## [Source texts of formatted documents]
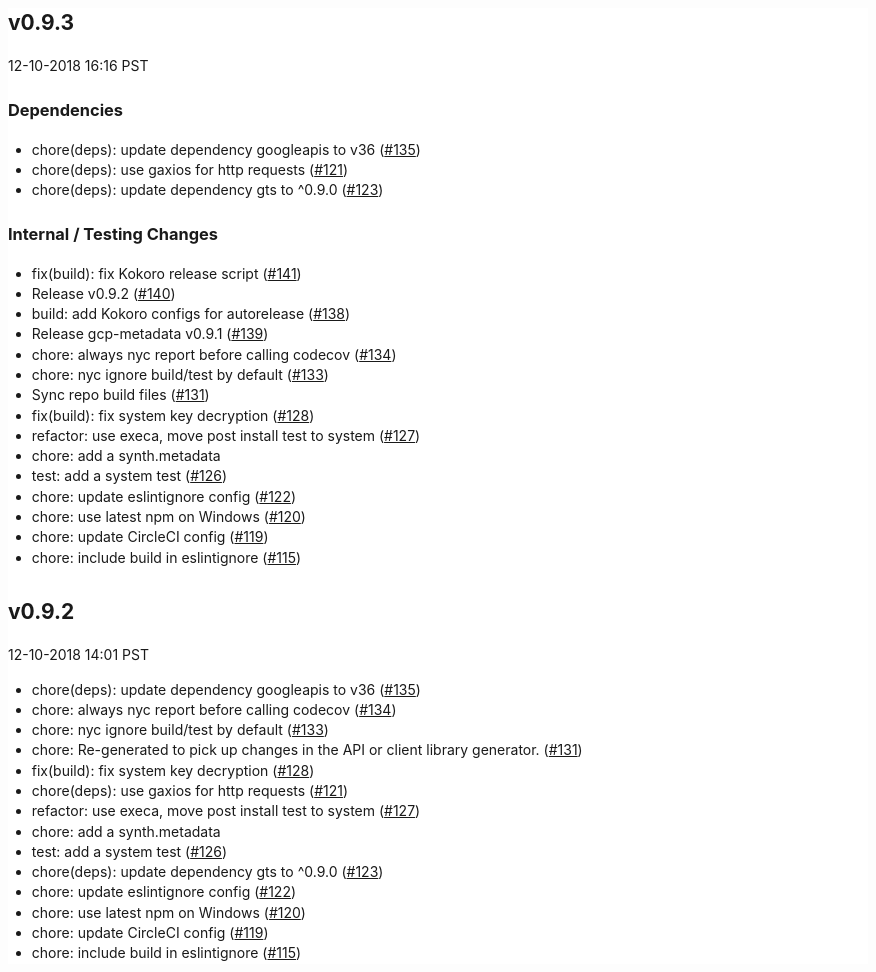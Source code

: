 ## v0.9.3

12-10-2018 16:16 PST

### Dependencies
- chore(deps): update dependency googleapis to v36 ([#135](https://github.com/googleapis/gcp-metadata/pull/135))
- chore(deps): use gaxios for http requests ([#121](https://github.com/googleapis/gcp-metadata/pull/121))
- chore(deps): update dependency gts to ^0.9.0 ([#123](https://github.com/googleapis/gcp-metadata/pull/123))

### Internal / Testing Changes
- fix(build): fix Kokoro release script ([#141](https://github.com/googleapis/gcp-metadata/pull/141))
- Release v0.9.2 ([#140](https://github.com/googleapis/gcp-metadata/pull/140))
- build: add Kokoro configs for autorelease ([#138](https://github.com/googleapis/gcp-metadata/pull/138))
- Release gcp-metadata v0.9.1 ([#139](https://github.com/googleapis/gcp-metadata/pull/139))
- chore: always nyc report before calling codecov ([#134](https://github.com/googleapis/gcp-metadata/pull/134))
- chore: nyc ignore build/test by default ([#133](https://github.com/googleapis/gcp-metadata/pull/133))
- Sync repo build files ([#131](https://github.com/googleapis/gcp-metadata/pull/131))
- fix(build): fix system key decryption ([#128](https://github.com/googleapis/gcp-metadata/pull/128))
- refactor: use execa, move post install test to system ([#127](https://github.com/googleapis/gcp-metadata/pull/127))
- chore: add a synth.metadata
- test: add a system test ([#126](https://github.com/googleapis/gcp-metadata/pull/126))
- chore: update eslintignore config ([#122](https://github.com/googleapis/gcp-metadata/pull/122))
- chore: use latest npm on Windows ([#120](https://github.com/googleapis/gcp-metadata/pull/120))
- chore: update CircleCI config ([#119](https://github.com/googleapis/gcp-metadata/pull/119))
- chore: include build in eslintignore ([#115](https://github.com/googleapis/gcp-metadata/pull/115))

## v0.9.2

12-10-2018 14:01 PST

- chore(deps): update dependency googleapis to v36 ([#135](https://github.com/googleapis/gcp-metadata/pull/135))
- chore: always nyc report before calling codecov ([#134](https://github.com/googleapis/gcp-metadata/pull/134))
- chore: nyc ignore build/test by default ([#133](https://github.com/googleapis/gcp-metadata/pull/133))
- chore: Re-generated  to pick up changes in the API or client library generator. ([#131](https://github.com/googleapis/gcp-metadata/pull/131))
- fix(build): fix system key decryption ([#128](https://github.com/googleapis/gcp-metadata/pull/128))
- chore(deps): use gaxios for http requests ([#121](https://github.com/googleapis/gcp-metadata/pull/121))
- refactor: use execa, move post install test to system ([#127](https://github.com/googleapis/gcp-metadata/pull/127))
- chore: add a synth.metadata
- test: add a system test ([#126](https://github.com/googleapis/gcp-metadata/pull/126))
- chore(deps): update dependency gts to ^0.9.0 ([#123](https://github.com/googleapis/gcp-metadata/pull/123))
- chore: update eslintignore config ([#122](https://github.com/googleapis/gcp-metadata/pull/122))
- chore: use latest npm on Windows ([#120](https://github.com/googleapis/gcp-metadata/pull/120))
- chore: update CircleCI config ([#119](https://github.com/googleapis/gcp-metadata/pull/119))
- chore: include build in eslintignore ([#115](https://github.com/googleapis/gcp-metadata/pull/115))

## [Try it]
The reply should consist solely of the lines above from the one that has "- build: add" through the one that has "- Sync repo", reproduced exactly.

## [Written response]
- build: add Kokoro configs for autorelease ([#138](https://github.com/googleapis/gcp-metadata/pull/138))
- Release gcp-metadata v0.9.1 ([#139](https://github.com/googleapis/gcp-metadata/pull/139))
- chore: always nyc report before calling codecov ([#134](https://github.com/googleapis/gcp-metadata/pull/134))
- chore: nyc ignore build/test by default ([#133](https://github.com/googleapis/gcp-metadata/pull/133))
- Sync repo build files ([#131](https://github.com/googleapis/gcp-metadata/pull/131))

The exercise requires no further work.